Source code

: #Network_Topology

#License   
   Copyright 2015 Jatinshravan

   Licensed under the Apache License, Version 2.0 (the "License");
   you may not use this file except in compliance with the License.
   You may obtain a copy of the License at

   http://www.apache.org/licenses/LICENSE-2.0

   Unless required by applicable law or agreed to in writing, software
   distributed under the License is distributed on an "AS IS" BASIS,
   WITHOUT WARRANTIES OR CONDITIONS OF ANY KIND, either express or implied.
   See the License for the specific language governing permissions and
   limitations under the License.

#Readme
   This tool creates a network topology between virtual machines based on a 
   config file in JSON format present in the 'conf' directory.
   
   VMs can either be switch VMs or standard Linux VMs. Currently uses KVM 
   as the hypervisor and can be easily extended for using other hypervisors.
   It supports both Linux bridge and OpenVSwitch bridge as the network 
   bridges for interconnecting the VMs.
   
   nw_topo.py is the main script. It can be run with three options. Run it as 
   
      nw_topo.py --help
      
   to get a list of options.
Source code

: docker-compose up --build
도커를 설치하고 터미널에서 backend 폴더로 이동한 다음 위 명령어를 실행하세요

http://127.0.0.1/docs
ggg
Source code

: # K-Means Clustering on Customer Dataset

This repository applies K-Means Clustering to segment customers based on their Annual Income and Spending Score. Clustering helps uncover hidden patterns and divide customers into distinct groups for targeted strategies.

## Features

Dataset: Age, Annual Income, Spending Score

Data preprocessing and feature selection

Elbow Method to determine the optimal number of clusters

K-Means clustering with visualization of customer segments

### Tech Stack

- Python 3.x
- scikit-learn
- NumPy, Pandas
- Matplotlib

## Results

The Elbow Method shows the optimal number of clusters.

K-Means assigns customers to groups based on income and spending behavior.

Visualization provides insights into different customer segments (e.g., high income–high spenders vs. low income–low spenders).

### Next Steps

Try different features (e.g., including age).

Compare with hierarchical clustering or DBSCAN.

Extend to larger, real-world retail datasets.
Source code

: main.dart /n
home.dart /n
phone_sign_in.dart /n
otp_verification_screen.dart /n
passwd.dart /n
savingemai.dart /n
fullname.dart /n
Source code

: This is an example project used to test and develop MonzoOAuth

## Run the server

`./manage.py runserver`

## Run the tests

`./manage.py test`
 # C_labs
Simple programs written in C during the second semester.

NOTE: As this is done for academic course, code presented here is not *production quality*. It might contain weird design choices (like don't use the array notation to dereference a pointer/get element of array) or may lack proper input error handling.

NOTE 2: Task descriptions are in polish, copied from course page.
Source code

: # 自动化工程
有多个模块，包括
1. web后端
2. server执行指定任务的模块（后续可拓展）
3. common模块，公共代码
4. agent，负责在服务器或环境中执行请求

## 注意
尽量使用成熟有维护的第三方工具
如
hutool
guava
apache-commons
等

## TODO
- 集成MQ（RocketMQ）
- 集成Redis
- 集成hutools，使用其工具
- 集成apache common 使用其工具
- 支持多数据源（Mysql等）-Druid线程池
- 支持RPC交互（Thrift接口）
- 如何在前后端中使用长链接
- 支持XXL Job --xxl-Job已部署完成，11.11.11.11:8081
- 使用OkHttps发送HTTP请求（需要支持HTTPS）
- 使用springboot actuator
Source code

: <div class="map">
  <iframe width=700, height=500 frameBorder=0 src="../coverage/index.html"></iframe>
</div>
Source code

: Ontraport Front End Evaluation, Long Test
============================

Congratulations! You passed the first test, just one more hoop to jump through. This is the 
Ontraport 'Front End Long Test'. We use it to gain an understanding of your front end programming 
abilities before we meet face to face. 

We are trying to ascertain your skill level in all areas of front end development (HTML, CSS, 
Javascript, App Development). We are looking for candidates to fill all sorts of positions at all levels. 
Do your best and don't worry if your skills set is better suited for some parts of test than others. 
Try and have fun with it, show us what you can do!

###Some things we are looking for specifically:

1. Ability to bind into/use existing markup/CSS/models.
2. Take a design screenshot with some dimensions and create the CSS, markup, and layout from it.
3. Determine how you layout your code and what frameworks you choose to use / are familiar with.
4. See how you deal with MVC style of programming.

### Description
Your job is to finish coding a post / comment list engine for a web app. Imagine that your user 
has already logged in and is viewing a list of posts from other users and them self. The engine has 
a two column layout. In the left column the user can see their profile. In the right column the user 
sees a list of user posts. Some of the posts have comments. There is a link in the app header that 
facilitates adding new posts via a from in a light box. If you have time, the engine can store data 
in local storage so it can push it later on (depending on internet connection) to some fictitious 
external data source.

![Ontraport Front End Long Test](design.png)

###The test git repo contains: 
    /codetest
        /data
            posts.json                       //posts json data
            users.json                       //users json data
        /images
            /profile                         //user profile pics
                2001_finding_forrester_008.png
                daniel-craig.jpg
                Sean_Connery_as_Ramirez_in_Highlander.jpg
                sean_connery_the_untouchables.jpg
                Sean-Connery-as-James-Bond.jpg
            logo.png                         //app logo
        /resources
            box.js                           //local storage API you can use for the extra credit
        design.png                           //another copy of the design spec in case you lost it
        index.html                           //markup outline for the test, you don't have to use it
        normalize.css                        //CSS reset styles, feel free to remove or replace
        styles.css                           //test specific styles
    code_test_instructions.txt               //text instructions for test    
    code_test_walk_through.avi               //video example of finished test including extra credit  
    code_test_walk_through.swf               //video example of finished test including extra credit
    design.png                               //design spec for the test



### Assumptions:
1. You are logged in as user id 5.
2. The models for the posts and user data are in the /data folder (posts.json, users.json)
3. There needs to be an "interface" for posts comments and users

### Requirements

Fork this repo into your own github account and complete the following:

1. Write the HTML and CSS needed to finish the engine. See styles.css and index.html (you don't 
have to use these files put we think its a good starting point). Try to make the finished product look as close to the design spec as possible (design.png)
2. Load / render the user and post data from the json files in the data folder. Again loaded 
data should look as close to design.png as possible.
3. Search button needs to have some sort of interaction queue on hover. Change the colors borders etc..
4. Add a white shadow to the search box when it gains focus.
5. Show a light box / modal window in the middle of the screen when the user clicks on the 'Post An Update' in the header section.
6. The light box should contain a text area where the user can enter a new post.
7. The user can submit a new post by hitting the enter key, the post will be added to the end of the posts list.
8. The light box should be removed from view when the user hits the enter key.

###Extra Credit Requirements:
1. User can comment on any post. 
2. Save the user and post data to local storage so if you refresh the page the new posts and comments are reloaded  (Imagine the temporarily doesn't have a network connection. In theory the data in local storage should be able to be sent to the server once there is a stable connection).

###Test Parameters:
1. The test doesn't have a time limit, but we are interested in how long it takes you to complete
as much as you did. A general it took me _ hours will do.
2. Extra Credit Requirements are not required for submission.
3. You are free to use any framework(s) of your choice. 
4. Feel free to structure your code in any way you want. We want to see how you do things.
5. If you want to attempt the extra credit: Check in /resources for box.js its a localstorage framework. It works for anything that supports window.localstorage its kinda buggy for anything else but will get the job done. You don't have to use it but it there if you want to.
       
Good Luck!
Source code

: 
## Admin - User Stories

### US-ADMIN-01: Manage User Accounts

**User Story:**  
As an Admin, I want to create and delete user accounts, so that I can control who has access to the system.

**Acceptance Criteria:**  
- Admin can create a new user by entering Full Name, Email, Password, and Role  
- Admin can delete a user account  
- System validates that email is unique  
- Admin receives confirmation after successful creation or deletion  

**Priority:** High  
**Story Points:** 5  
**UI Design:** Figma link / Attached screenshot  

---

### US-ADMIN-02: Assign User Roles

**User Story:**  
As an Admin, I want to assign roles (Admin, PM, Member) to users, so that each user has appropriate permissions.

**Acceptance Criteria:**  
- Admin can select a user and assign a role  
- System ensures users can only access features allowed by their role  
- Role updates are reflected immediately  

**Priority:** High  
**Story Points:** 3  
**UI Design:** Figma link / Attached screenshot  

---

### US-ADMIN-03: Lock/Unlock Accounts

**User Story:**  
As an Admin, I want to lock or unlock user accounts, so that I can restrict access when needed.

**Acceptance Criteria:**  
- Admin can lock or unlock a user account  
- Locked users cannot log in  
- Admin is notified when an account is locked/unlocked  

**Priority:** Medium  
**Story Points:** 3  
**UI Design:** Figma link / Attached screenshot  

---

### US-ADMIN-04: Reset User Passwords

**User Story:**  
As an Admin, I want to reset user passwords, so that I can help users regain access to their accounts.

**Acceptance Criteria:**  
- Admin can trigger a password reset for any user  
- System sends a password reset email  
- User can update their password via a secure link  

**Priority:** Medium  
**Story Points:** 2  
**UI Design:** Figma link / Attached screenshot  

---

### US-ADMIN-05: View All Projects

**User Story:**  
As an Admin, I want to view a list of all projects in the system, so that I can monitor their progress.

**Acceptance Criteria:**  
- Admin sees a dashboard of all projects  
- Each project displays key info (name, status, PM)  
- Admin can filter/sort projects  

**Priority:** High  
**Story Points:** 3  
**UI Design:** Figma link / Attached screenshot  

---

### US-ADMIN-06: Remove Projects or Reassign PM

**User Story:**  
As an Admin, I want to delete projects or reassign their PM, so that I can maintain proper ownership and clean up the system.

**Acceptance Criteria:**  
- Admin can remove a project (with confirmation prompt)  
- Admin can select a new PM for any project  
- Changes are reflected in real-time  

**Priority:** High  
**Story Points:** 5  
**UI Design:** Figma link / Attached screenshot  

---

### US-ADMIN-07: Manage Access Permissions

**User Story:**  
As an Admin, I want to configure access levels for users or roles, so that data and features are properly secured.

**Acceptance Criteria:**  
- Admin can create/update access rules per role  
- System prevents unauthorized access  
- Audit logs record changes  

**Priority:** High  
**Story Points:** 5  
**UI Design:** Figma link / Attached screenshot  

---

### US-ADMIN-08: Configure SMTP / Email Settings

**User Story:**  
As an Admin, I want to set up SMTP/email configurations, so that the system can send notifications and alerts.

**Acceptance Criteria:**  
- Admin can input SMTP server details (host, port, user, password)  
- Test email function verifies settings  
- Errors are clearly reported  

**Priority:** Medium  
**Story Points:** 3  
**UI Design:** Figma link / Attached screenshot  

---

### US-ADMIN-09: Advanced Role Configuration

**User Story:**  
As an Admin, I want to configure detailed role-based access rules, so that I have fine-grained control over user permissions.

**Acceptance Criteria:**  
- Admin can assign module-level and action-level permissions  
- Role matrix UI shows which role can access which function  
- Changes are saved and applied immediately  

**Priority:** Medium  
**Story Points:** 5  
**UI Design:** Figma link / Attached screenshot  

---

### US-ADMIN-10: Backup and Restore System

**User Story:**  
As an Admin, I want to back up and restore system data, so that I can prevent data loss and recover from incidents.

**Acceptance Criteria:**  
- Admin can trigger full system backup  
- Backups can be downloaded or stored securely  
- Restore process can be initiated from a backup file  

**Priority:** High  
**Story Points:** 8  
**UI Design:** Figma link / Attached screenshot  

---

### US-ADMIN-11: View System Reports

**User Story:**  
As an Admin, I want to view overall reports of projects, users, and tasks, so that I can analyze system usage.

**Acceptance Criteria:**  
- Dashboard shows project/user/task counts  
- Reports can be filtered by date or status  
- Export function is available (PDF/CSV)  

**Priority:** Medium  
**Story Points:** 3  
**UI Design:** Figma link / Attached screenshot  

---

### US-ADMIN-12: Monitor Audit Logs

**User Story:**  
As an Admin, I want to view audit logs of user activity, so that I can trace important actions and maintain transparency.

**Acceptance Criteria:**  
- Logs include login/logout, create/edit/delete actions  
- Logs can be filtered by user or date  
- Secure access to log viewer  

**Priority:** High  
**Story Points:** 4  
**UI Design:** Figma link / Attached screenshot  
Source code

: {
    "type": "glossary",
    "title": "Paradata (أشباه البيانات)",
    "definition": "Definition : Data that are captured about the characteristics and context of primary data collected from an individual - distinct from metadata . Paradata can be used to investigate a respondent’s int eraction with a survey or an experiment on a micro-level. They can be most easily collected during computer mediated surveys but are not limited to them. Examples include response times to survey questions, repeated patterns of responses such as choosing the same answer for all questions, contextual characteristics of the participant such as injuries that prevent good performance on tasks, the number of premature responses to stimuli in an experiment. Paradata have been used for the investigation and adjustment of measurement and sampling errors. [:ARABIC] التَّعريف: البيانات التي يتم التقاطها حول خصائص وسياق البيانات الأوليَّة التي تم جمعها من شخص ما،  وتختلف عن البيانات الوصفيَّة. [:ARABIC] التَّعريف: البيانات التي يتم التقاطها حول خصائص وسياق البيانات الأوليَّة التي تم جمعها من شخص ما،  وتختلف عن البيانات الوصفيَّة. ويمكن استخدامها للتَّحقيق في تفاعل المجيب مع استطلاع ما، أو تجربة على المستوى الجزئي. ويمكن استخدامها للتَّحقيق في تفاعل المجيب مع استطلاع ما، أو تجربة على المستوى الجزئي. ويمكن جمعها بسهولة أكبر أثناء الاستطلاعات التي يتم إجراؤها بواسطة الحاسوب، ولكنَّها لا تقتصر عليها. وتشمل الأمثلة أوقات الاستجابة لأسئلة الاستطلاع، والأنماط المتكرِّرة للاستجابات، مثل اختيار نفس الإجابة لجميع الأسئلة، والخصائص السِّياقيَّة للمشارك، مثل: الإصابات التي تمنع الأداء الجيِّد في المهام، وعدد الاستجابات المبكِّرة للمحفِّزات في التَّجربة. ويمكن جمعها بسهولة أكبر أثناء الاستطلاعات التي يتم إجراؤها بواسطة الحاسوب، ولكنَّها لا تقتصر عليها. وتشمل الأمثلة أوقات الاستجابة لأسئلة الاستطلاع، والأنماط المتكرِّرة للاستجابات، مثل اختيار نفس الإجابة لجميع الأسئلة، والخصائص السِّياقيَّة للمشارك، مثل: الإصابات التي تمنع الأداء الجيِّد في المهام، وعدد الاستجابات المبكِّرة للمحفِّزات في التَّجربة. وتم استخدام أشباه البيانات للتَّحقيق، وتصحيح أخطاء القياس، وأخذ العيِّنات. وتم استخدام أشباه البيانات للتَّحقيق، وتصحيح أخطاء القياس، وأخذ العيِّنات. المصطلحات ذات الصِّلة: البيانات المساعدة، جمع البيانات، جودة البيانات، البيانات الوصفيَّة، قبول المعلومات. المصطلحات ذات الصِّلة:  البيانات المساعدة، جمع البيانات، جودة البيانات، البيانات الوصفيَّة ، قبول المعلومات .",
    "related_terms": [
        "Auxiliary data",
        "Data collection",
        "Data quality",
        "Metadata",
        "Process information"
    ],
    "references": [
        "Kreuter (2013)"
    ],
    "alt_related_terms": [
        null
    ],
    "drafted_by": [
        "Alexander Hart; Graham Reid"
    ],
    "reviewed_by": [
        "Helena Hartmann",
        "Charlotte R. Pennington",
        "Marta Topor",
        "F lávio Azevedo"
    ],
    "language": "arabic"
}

┄┄┄┄┄┄┄┄┄┄

--- Task details ---
What you return must be an exact retyping of the lines above starting at the line with "Evaluation, Long Test" and ending at the line with "###Some things we", and nothing besides.

--- Answer section ---
: Ontraport Front End Evaluation, Long Test
============================

Congratulations! You passed the first test, just one more hoop to jump through. This is the 
Ontraport 'Front End Long Test'. We use it to gain an understanding of your front end programming 
abilities before we meet face to face. 

We are trying to ascertain your skill level in all areas of front end development (HTML, CSS, 
Javascript, App Development). We are looking for candidates to fill all sorts of positions at all levels. 
Do your best and don't worry if your skills set is better suited for some parts of test than others. 
Try and have fun with it, show us what you can do!

###Some things we are looking for specifically:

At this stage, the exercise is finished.